Adaptive Label Smoothing for Out-of-Distribution Detection
Mingle Xu, Jaehwan Lee, Sook Yoon, Dong Sun Park
TL;DR
This paper addresses the poor OOD detection performance of models trained with standard label smoothing (LS) by showing that LS reduces the maximal probability and logits, causing overlap between known and unknown samples. It introduces Adaptive Label Smoothing (ALS), a regularization that keeps the maximal probability unconstrained while forcing non-maximal class probabilities to be equal, implemented as $\mathcal{L}_{ALS} = \mathcal{L}_{MPC} + \lambda \mathcal{L}_{NMPC}$ with $\mathcal{L}_{MPC} = H(\mathbf{y},\mathbf{p})$ and $\mathcal{L}_{NMPC} = \sqrt{\frac{1}{N-1} \sum_{i\neq k} (p_i - \bar{p})^2}$, where $k=\arg\max_i p_i$. Empirically, ALS improves both known-class accuracy and unknown-class discrimination across six datasets and multiple OOD score functions, demonstrating robustness across architectures and suggesting it as a plug-in technique for broader tasks. The results indicate that de-emphasizing the fixed targets for non-true classes while preserving a flexible max-probability target yields clearer margins between known and unknown samples, enhancing practical OOD detection performance.
Abstract
Out-of-distribution (OOD) detection, which aims to distinguish unknown classes from known classes, has received increasing attention recently. A main challenge within is the unavailable of samples from the unknown classes in the training process, and an effective strategy is to improve the performance for known classes. Using beneficial strategies such as data augmentation and longer training is thus a way to improve OOD detection. However, label smoothing, an effective method for classifying known classes, degrades the performance of OOD detection, and this phenomenon is under exploration. In this paper, we first analyze that the limited and predefined learning target in label smoothing results in the smaller maximal probability and logit, which further leads to worse OOD detection performance.
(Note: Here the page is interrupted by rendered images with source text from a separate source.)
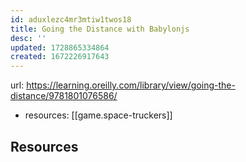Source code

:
 ```yaml
---
id: aduxlezc4mr3mtiw1twos18
title: Going the Distance with Babylonjs
desc: ''
updated: 1728865334864
created: 1672226917643
---
```



url: https://learning.oreilly.com/library/view/going-the-distance/9781801076586/

- resources:  [[game.space-truckers]]

## Resources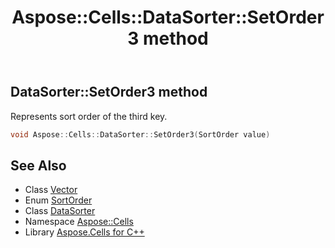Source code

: ﻿---
title: Aspose::Cells::DataSorter::SetOrder3 method
linktitle: SetOrder3
second_title: Aspose.Cells for C++ API Reference
description: 'Aspose::Cells::DataSorter::SetOrder3 method. Represents sort order of the third key in C++.'
type: docs
weight: 2300
url: /cpp/aspose.cells/datasorter/setorder3/
---
## DataSorter::SetOrder3 method


Represents sort order of the third key.

```cpp
void Aspose::Cells::DataSorter::SetOrder3(SortOrder value)
```

## See Also

* Class [Vector](../../vector/)
* Enum [SortOrder](../../sortorder/)
* Class [DataSorter](../)
* Namespace [Aspose::Cells](../../)
* Library [Aspose.Cells for C++](../../../)
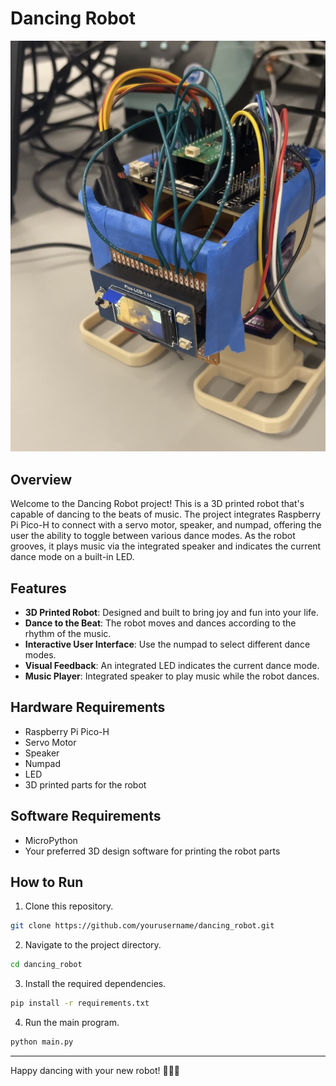 # Dancing Robot

![Dancing Robot](https://github.com/afahimi/Dancing-Robot/blob/main/DancingRobot.jpg)

## Overview
Welcome to the Dancing Robot project! This is a 3D printed robot that's capable of dancing to the beats of music. The project integrates Raspberry Pi Pico-H to connect with a servo motor, speaker, and numpad, offering the user the ability to toggle between various dance modes. As the robot grooves, it plays music via the integrated speaker and indicates the current dance mode on a built-in LED. 

## Features

- **3D Printed Robot**: Designed and built to bring joy and fun into your life.
- **Dance to the Beat**: The robot moves and dances according to the rhythm of the music.
- **Interactive User Interface**: Use the numpad to select different dance modes.
- **Visual Feedback**: An integrated LED indicates the current dance mode.
- **Music Player**: Integrated speaker to play music while the robot dances.

## Hardware Requirements

- Raspberry Pi Pico-H
- Servo Motor
- Speaker
- Numpad
- LED
- 3D printed parts for the robot

## Software Requirements

- MicroPython
- Your preferred 3D design software for printing the robot parts

## How to Run

1. Clone this repository.
```bash
git clone https://github.com/yourusername/dancing_robot.git
```
2. Navigate to the project directory.
```bash
cd dancing_robot
```
3. Install the required dependencies.
```bash
pip install -r requirements.txt
```
4. Run the main program.
```bash
python main.py
```

---

Happy dancing with your new robot! 🕺🎵🤖
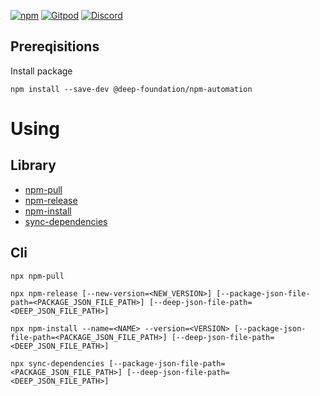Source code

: [![npm](https://img.shields.io/npm/v/@deep-foundation/npm-automation.svg)](https://www.npmjs.com/package/@deep-foundation/npm-automation)
[![Gitpod](https://img.shields.io/badge/Gitpod-ready--to--code-blue?logo=gitpod)](https://gitpod.io/#https://github.com/deep-foundation/npm-automation) 
[![Discord](https://badgen.net/badge/icon/discord?icon=discord&label&color=purple)](https://discord.gg/deep-foundation)

## Prereqisitions
Install package
```
npm install --save-dev @deep-foundation/npm-automation
```
# Using
## Library
- [npm-pull](https://deep-foundation.github.io/npm-automation/functions/npmPull.html)
- [npm-release](https://deep-foundation.github.io/npm-automation/functions/npmRelease.html)
- [npm-install](https://deep-foundation.github.io/npm-automation/functions/npmInstall.html)
- [sync-dependencies](https://deep-foundation.github.io/npm-automation/functions/syncDependencies.html)
## Cli
```
npx npm-pull
```

```
npx npm-release [--new-version=<NEW_VERSION>] [--package-json-file-path=<PACKAGE_JSON_FILE_PATH>] [--deep-json-file-path=<DEEP_JSON_FILE_PATH>]
```

```
npx npm-install --name=<NAME> --version=<VERSION> [--package-json-file-path=<PACKAGE_JSON_FILE_PATH>] [--deep-json-file-path=<DEEP_JSON_FILE_PATH>]
```

```
npx sync-dependencies [--package-json-file-path=<PACKAGE_JSON_FILE_PATH>] [--deep-json-file-path=<DEEP_JSON_FILE_PATH>]
```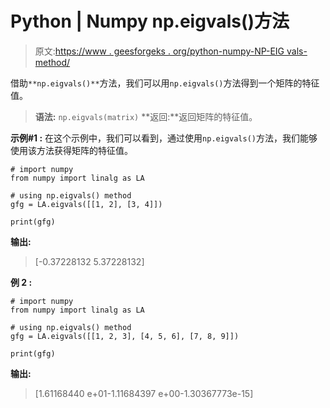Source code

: # Python | Numpy np.eigvals()方法

> 原文:[https://www . geesforgeks . org/python-numpy-NP-EIG vals-method/](https://www.geeksforgeeks.org/python-numpy-np-eigvals-method/)

借助`**np.eigvals()**`方法，我们可以用`np.eigvals()`方法得到一个矩阵的特征值。

> **语法:** `np.eigvals(matrix)`
> **返回:**返回矩阵的特征值。

**示例#1 :**
在这个示例中，我们可以看到，通过使用`np.eigvals()`方法，我们能够使用该方法获得矩阵的特征值。

```
# import numpy
from numpy import linalg as LA

# using np.eigvals() method
gfg = LA.eigvals([[1, 2], [3, 4]])

print(gfg)
```

**输出:**

> [-0.37228132 5.37228132]

**例 2 :**

```
# import numpy
from numpy import linalg as LA

# using np.eigvals() method
gfg = LA.eigvals([[1, 2, 3], [4, 5, 6], [7, 8, 9]])

print(gfg)
```

**输出:**

> [1.61168440 e+01-1.11684397 e+00-1.30367773e-15]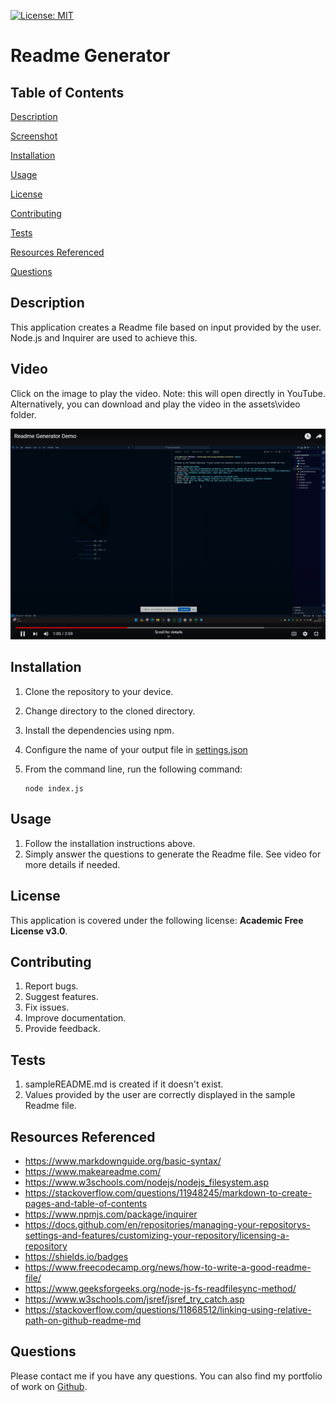 [![License: MIT](https://img.shields.io/badge/License-MIT-yellow.svg)](https://opensource.org/licenses/MIT)

# Readme Generator

## Table of Contents

[Description](#description)

[Screenshot](#screenshot)

[Installation](#installation)

[Usage](#usage)

[License](#license)

[Contributing](#contributing)

[Tests](#tests)

[Resources Referenced](#resources-referenced)

[Questions](#questions)

## Description

This application creates a Readme file based on input provided by the user. Node.js and Inquirer are used to achieve this.

## Video

Click on the image to play the video. Note: this will open directly in YouTube. Alternatively, you can download and play the video in the assets\video folder.

[![Watch the video](./assets/images/screenshot.png)](https://youtu.be/IAIQ-gJUBt4)

## Installation

1. Clone the repository to your device.
2. Change directory to the cloned directory.
3. Install the dependencies using npm.
4. Configure the name of your output file in [settings.json](./assets/config/settings.json)
5. From the command line, run the following command:

    ```console
    node index.js
    ```

## Usage

1. Follow the installation instructions above.
2. Simply answer the questions to generate the Readme file. See video for more details if needed.

## License

This application is covered under the following license: **Academic Free License v3.0**.

## Contributing

1. Report bugs.
2. Suggest features.
3. Fix issues.
4. Improve documentation.
5. Provide feedback.

## Tests

1. sampleREADME.md is created if it doesn't exist.
2. Values provided by the user are correctly displayed in the sample Readme file.

## Resources Referenced

- https://www.markdownguide.org/basic-syntax/
- https://www.makeareadme.com/
- https://www.w3schools.com/nodejs/nodejs_filesystem.asp
- https://stackoverflow.com/questions/11948245/markdown-to-create-pages-and-table-of-contents
- https://www.npmjs.com/package/inquirer
- https://docs.github.com/en/repositories/managing-your-repositorys-settings-and-features/customizing-your-repository/licensing-a-repository
- https://shields.io/badges
- https://www.freecodecamp.org/news/how-to-write-a-good-readme-file/
- https://www.geeksforgeeks.org/node-js-fs-readfilesync-method/
- https://www.w3schools.com/jsref/jsref_try_catch.asp
- https://stackoverflow.com/questions/11868512/linking-using-relative-path-on-github-readme-md

## Questions

Please contact me if you have any questions. You can also find my portfolio of work on [Github](https://github.com/ad).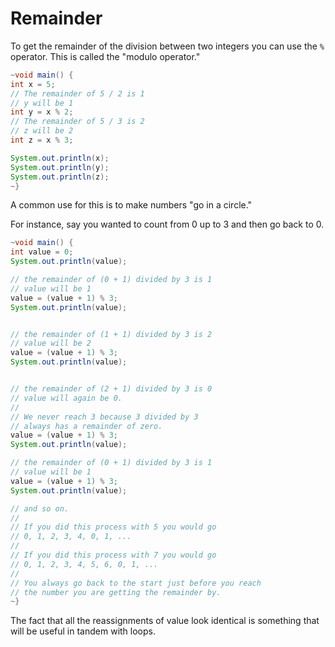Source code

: # Remainder

To get the remainder of the division between two integers you can use the `%` operator.
This is called the "modulo operator."

```java
~void main() {
int x = 5;
// The remainder of 5 / 2 is 1
// y will be 1
int y = x % 2;
// The remainder of 5 / 3 is 2
// z will be 2
int z = x % 3;

System.out.println(x);
System.out.println(y);
System.out.println(z);
~}
```

A common use for this is to make numbers "go in a circle."

For instance, say you wanted to count from 0 up to 3 and then go back to 0.

```java
~void main() {
int value = 0;
System.out.println(value);

// the remainder of (0 + 1) divided by 3 is 1
// value will be 1
value = (value + 1) % 3;
System.out.println(value);


// the remainder of (1 + 1) divided by 3 is 2
// value will be 2
value = (value + 1) % 3;
System.out.println(value);


// the remainder of (2 + 1) divided by 3 is 0
// value will again be 0.
//
// We never reach 3 because 3 divided by 3
// always has a remainder of zero.
value = (value + 1) % 3;
System.out.println(value);

// the remainder of (0 + 1) divided by 3 is 1
// value will be 1
value = (value + 1) % 3;
System.out.println(value);

// and so on.
// 
// If you did this process with 5 you would go
// 0, 1, 2, 3, 4, 0, 1, ...
//
// If you did this process with 7 you would go
// 0, 1, 2, 3, 4, 5, 6, 0, 1, ...
//
// You always go back to the start just before you reach
// the number you are getting the remainder by.
~}
```

The fact that all the reassignments of value look identical is something that will be useful in tandem
with loops.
To mitigate this issue, we then propose a novel regularization method, called adaptive label smoothing (ALS), and the core is to push the non-true classes to have same probabilities whereas the maximal probability is neither fixed nor limited. Extensive experimental results in six datasets with two backbones suggest that ALS contributes to classifying known samples and discerning unknown samples with clear margins. Our code will be available to the public.